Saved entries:
■ ■ ■ ■ ■ ■ ■

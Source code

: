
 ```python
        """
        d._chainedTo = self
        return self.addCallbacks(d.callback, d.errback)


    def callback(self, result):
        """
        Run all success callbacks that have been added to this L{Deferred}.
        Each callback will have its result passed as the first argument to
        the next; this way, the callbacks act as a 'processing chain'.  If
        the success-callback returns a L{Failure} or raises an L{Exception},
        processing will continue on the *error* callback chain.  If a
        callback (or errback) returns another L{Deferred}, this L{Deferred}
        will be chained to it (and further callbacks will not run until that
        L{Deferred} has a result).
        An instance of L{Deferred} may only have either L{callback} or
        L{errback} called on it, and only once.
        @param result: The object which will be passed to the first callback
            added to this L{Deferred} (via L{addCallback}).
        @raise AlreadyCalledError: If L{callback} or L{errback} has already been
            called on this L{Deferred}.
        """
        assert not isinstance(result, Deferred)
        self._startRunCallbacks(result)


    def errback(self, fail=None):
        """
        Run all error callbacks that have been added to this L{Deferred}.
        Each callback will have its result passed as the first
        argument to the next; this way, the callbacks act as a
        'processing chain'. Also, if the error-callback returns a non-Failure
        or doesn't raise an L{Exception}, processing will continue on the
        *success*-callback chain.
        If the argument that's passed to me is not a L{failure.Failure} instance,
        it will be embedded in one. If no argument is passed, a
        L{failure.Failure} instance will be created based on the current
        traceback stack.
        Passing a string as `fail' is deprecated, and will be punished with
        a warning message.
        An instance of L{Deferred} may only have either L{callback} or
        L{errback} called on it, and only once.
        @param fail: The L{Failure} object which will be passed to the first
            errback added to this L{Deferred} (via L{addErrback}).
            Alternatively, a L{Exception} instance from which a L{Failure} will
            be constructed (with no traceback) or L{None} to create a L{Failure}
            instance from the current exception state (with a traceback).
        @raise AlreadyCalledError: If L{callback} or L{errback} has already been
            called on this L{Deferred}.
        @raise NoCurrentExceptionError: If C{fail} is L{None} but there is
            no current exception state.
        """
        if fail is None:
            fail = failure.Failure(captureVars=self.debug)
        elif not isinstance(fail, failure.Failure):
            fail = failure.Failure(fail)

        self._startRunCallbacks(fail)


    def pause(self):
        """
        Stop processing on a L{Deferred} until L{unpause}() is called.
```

■ ■ ■ ■ ■ ■ ■

Line by line, copy the data above exactly as it reads.

Source code

:
 ```python
        """
        d._chainedTo = self
        return self.addCallbacks(d.callback, d.errback)


    def callback(self, result):
        """
        Run all success callbacks that have been added to this L{Deferred}.
        Each callback will have its result passed as the first argument to
        the next; this way, the callbacks act as a 'processing chain'.  If
        the success-callback returns a L{Failure} or raises an L{Exception},
        processing will continue on the *error* callback chain.  If a
        callback (or errback) returns another L{Deferred}, this L{Deferred}
        will be chained to it (and further callbacks will not run until that
        L{Deferred} has a result).
        An instance of L{Deferred} may only have either L{callback} or
        L{errback} called on it, and only once.
        @param result: The object which will be passed to the first callback
            added to this L{Deferred} (via L{addCallback}).
        @raise AlreadyCalledError: If L{callback} or L{errback} has already been
            called on this L{Deferred}.
        """
        assert not isinstance(result, Deferred)
        self._startRunCallbacks(result)


    def errback(self, fail=None):
        """
        Run all error callbacks that have been added to this L{Deferred}.
        Each callback will have its result passed as the first
        argument to the next; this way, the callbacks act as a
        'processing chain'. Also, if the error-callback returns a non-Failure
        or doesn't raise an L{Exception}, processing will continue on the
        *success*-callback chain.
        If the argument that's passed to me is not a L{failure.Failure} instance,
        it will be embedded in one. If no argument is passed, a
        L{failure.Failure} instance will be created based on the current
        traceback stack.
        Passing a string as `fail' is deprecated, and will be punished with
        a warning message.
        An instance of L{Deferred} may only have either L{callback} or
        L{errback} called on it, and only once.
        @param fail: The L{Failure} object which will be passed to the first
            errback added to this L{Deferred} (via L{addErrback}).
            Alternatively, a L{Exception} instance from which a L{Failure} will
            be constructed (with no traceback) or L{None} to create a L{Failure}
            instance from the current exception state (with a traceback).
        @raise AlreadyCalledError: If L{callback} or L{errback} has already been
            called on this L{Deferred}.
        @raise NoCurrentExceptionError: If C{fail} is L{None} but there is
            no current exception state.
        """
        if fail is None:
            fail = failure.Failure(captureVars=self.debug)
        elif not isinstance(fail, failure.Failure):
            fail = failure.Failure(fail)

        self._startRunCallbacks(fail)


    def pause(self):
        """
        Stop processing on a L{Deferred} until L{unpause}() is called.
```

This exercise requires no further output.